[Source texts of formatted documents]
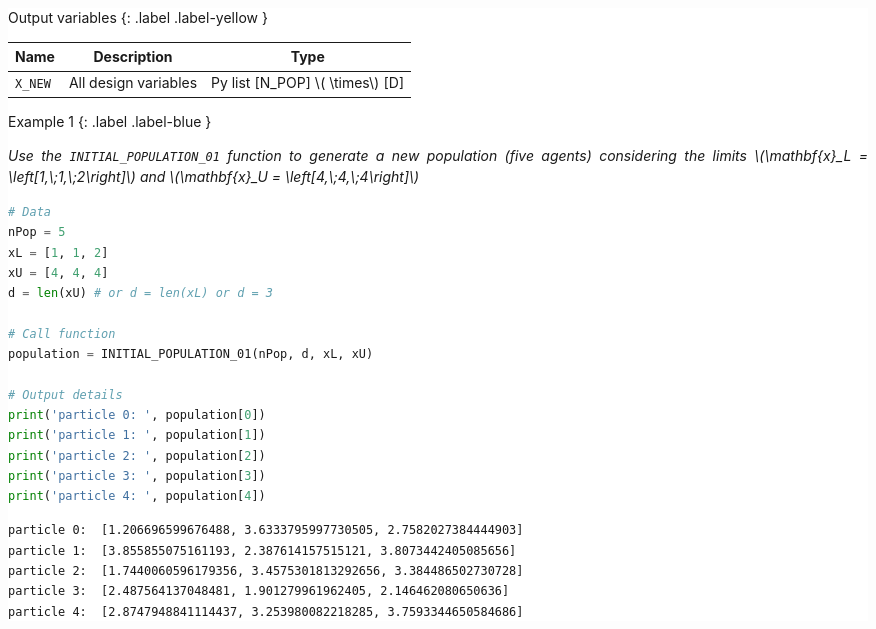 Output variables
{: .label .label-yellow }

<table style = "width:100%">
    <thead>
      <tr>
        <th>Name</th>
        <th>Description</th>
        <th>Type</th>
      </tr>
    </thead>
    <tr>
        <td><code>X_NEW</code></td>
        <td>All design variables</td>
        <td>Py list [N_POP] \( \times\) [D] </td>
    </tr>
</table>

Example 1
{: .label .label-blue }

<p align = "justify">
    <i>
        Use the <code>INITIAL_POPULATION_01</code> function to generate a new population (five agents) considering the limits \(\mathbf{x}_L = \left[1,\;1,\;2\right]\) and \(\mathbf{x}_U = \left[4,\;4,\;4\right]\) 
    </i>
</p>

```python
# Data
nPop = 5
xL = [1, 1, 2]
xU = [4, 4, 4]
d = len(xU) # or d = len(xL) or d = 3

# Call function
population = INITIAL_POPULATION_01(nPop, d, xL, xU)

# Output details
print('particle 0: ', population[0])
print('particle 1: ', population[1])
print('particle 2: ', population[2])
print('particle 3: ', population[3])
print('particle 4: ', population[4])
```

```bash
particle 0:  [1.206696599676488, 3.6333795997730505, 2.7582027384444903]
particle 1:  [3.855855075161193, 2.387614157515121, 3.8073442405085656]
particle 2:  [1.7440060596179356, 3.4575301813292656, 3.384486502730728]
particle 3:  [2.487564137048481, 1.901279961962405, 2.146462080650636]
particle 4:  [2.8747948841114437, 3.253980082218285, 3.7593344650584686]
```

...

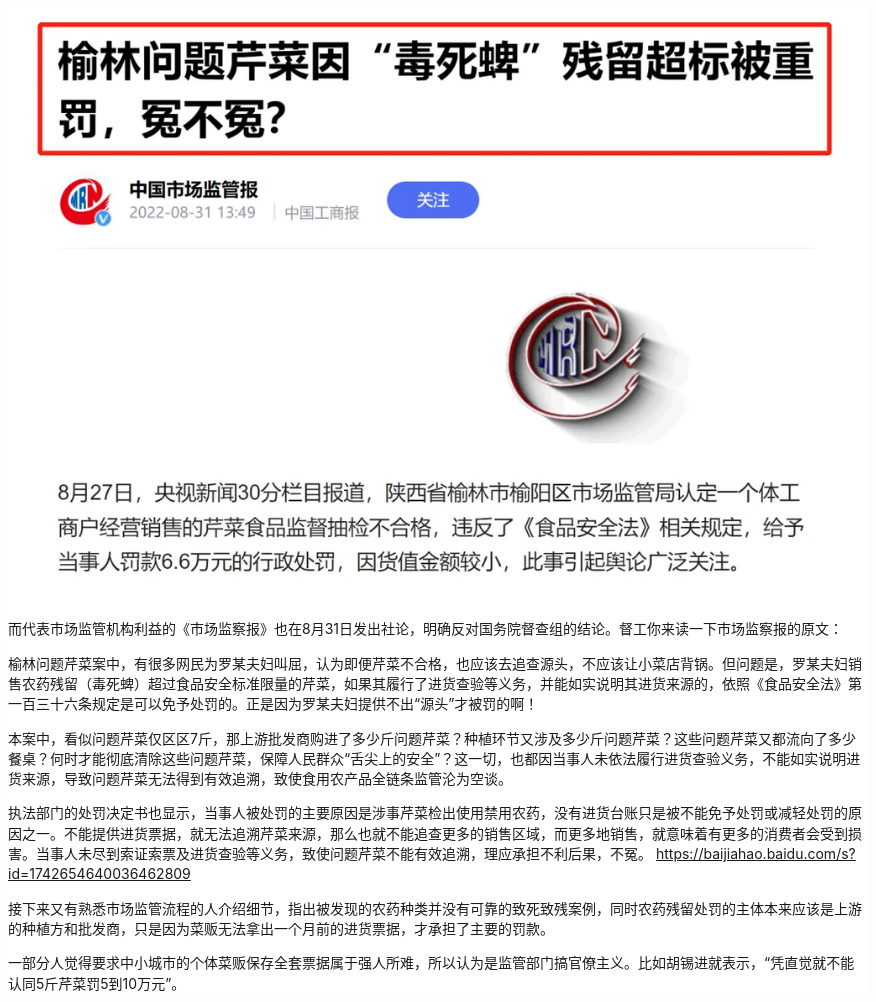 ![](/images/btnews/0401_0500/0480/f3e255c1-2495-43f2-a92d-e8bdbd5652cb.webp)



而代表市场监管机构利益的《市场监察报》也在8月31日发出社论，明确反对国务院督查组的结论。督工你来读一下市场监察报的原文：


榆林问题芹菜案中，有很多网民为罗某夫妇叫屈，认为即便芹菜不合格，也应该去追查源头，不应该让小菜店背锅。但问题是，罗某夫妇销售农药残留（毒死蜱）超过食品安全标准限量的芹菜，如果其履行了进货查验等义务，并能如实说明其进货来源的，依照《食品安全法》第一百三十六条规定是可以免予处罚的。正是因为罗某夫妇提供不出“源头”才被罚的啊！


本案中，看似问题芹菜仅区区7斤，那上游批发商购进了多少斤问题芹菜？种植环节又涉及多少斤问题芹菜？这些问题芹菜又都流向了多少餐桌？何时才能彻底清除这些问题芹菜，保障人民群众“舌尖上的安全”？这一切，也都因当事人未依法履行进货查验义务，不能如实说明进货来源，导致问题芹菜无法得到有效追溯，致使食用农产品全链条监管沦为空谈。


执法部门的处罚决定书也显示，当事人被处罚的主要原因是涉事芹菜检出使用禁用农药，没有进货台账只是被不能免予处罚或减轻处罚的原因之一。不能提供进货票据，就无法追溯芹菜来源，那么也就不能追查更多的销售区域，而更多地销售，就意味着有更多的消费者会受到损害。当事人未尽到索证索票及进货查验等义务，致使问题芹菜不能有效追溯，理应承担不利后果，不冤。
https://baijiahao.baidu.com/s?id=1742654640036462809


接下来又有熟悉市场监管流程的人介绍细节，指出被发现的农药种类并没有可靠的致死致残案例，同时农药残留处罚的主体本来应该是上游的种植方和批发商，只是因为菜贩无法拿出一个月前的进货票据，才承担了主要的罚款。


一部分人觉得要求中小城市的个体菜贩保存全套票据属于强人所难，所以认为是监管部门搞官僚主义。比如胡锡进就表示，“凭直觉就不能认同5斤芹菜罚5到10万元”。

What to work on: All lines in the entries above that hold the word "print" need to be copied.

Solution for this exercise:
print('particle 0: ', population[0])
print('particle 1: ', population[1])
print('particle 2: ', population[2])
print('particle 3: ', population[3])
print('particle 4: ', population[4])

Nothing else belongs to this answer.